Deutsche Bank analysts lowered their price target on BT from 140.0p to 125.0p last week, saying that risks were “inflating not abating”. With tongue firmly in cheek, the bank said its downgrade of BT to ‘sell’ in June “could have been better timed” as the shares ramped higher above the 200p level. News that Patrick Drahi had acquired a 12% voting stake boosted the stock.
“Our concern was infrastructure competition which could see Openreach broadband lines fall by 4-6.0m in a base to worse-case overbuild scenario,” Deutsche Bank said.
“Including the risk to retail (business-to-business and business-to-consumer), we estimated that alt-network build (including from Virgin Media O2) could take group EBITDA down by £1.0-1.6bn, offsetting any boost from circa £1.0bn capex reduction when BT’s 25.0m FTTP project comes to an end by Dec 2026.”
HSBC also lowered their target to 125p, saying: “BT’s ambition and its investment plans are unquestionably bold. The company and its networks are set to be transformed within five years, creating much opportunity, in our view.”

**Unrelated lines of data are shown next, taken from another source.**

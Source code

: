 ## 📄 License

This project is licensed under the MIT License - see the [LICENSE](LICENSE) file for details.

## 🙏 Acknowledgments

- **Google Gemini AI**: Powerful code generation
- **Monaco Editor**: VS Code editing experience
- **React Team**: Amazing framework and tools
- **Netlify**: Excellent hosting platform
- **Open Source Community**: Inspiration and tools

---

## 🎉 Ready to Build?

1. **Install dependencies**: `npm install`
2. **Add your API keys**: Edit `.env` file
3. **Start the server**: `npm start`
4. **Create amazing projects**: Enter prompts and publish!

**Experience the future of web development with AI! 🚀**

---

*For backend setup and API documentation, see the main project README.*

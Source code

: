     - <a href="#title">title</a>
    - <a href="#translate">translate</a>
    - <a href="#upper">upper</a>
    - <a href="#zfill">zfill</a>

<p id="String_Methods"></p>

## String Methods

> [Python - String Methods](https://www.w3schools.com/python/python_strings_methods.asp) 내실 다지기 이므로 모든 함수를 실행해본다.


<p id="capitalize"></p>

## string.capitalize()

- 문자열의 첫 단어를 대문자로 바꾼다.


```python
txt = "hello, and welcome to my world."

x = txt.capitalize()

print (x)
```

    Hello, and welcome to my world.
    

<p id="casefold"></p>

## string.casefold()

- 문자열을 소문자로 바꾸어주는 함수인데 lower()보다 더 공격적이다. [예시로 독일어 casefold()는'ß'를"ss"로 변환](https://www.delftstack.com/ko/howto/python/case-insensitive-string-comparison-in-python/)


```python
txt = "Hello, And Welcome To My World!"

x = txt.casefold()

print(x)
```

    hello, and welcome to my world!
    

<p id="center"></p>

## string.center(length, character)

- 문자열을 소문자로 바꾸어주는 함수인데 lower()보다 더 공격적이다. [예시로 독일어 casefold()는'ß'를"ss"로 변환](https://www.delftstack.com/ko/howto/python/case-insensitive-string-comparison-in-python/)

“And yet at this stage, the BT investment case rests largely in the hands of others. Specifically, the extent to which Virgin Media O2 decides to wholesale its network and whether Sky decides to use that network.”
BT Price Forecast
From a technical standpoint, the price targets of 125p are looking like a magnet at the moment. The previous 2021 lows are near the 122p level and the share price has the ‘falling knife’ dynamic. These types of formations usually take time to secure a base before any recovery and the points mentioned by the bank analysts summarize the headwinds for BT. The previous cluster of price action around the 125p level will be an ideal spot to start a recovery as the sell-off has been steep and may be reaching oversold territory.